What needs to be done:
Everything from the line containing "3. ❗️ Opened" through the last line of the material must be restated word for word, and only that.

================

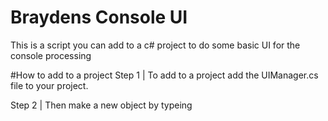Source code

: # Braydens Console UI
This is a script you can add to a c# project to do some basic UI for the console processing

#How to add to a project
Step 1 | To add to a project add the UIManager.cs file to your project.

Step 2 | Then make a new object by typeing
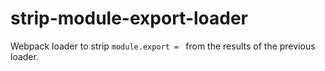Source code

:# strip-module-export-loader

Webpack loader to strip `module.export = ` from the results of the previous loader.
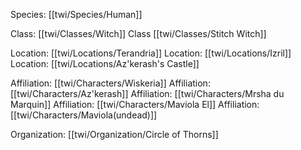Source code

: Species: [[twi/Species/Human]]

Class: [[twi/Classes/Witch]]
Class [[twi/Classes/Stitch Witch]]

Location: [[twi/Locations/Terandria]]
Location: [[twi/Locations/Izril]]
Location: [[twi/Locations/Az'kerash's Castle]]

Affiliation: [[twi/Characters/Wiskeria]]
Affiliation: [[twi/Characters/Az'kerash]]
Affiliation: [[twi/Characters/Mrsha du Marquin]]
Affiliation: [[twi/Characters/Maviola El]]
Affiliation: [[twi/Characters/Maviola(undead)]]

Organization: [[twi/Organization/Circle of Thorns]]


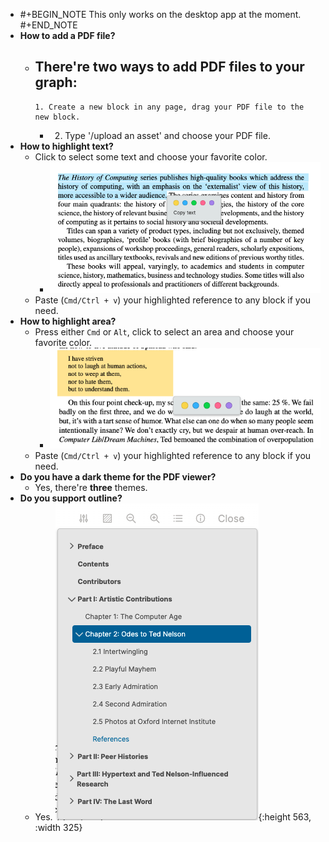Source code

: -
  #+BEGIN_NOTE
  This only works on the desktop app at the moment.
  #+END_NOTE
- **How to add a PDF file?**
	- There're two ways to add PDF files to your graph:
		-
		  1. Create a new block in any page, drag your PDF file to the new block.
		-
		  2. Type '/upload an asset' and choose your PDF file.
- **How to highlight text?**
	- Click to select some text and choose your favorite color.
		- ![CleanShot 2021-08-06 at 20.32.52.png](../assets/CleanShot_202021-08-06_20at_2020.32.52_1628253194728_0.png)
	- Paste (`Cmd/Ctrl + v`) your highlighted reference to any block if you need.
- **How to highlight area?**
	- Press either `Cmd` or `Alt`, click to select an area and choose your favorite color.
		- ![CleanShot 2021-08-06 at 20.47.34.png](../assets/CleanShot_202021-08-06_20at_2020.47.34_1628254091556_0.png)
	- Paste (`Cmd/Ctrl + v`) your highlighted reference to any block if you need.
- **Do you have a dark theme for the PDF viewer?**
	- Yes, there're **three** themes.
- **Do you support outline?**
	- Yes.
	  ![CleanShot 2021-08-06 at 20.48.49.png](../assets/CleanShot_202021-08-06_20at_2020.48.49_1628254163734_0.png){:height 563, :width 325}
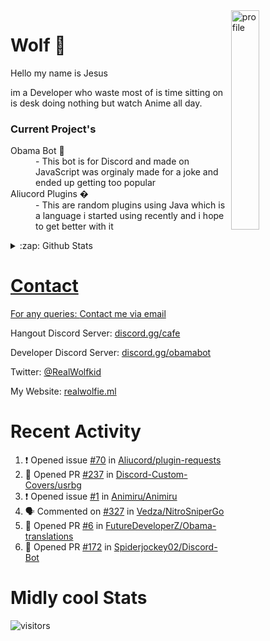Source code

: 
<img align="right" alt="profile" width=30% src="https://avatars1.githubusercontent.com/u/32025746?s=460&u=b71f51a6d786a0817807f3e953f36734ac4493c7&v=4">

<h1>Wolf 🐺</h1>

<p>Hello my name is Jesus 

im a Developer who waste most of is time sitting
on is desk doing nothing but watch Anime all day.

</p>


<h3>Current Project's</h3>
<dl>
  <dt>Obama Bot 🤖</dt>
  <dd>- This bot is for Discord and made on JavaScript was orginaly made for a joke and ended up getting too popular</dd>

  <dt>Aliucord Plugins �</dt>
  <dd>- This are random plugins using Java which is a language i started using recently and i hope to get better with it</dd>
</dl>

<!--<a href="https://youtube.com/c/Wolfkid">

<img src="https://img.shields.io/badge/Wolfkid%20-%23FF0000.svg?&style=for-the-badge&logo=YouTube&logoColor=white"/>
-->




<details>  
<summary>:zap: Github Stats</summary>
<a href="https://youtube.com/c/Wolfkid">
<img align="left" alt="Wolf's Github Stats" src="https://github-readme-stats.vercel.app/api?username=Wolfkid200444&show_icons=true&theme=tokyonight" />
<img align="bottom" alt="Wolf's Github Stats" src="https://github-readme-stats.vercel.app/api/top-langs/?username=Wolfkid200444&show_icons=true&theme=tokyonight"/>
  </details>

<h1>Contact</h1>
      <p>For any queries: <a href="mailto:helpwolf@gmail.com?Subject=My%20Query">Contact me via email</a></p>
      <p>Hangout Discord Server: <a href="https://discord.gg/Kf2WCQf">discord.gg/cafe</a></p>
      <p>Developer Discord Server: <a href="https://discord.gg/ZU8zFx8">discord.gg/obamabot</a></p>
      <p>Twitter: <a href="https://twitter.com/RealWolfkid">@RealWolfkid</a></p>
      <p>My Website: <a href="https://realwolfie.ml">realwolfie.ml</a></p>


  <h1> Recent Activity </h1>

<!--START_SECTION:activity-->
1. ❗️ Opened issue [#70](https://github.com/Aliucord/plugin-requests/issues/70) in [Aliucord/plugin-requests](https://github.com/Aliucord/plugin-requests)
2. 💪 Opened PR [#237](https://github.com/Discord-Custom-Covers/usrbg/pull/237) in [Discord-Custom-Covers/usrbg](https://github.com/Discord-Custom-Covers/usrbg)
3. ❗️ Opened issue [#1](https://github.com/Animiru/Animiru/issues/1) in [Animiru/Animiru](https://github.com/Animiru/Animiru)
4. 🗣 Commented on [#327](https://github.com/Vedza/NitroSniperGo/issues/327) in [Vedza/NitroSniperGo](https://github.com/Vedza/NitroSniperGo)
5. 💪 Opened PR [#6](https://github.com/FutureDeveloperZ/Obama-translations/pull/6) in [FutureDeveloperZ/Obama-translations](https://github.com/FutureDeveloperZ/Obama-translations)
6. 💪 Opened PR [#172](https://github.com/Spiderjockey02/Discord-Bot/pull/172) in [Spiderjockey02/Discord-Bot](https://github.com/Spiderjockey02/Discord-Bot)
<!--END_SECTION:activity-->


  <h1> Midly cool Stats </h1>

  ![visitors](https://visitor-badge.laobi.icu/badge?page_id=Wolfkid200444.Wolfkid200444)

================

Solved problem:
3. ❗️ Opened issue [#1](https://github.com/Animiru/Animiru/issues/1) in [Animiru/Animiru](https://github.com/Animiru/Animiru)
4. 🗣 Commented on [#327](https://github.com/Vedza/NitroSniperGo/issues/327) in [Vedza/NitroSniperGo](https://github.com/Vedza/NitroSniperGo)
5. 💪 Opened PR [#6](https://github.com/FutureDeveloperZ/Obama-translations/pull/6) in [FutureDeveloperZ/Obama-translations](https://github.com/FutureDeveloperZ/Obama-translations)
6. 💪 Opened PR [#172](https://github.com/Spiderjockey02/Discord-Bot/pull/172) in [Spiderjockey02/Discord-Bot](https://github.com/Spiderjockey02/Discord-Bot)
<!--END_SECTION:activity-->


  <h1> Midly cool Stats </h1>

  ![visitors](https://visitor-badge.laobi.icu/badge?page_id=Wolfkid200444.Wolfkid200444)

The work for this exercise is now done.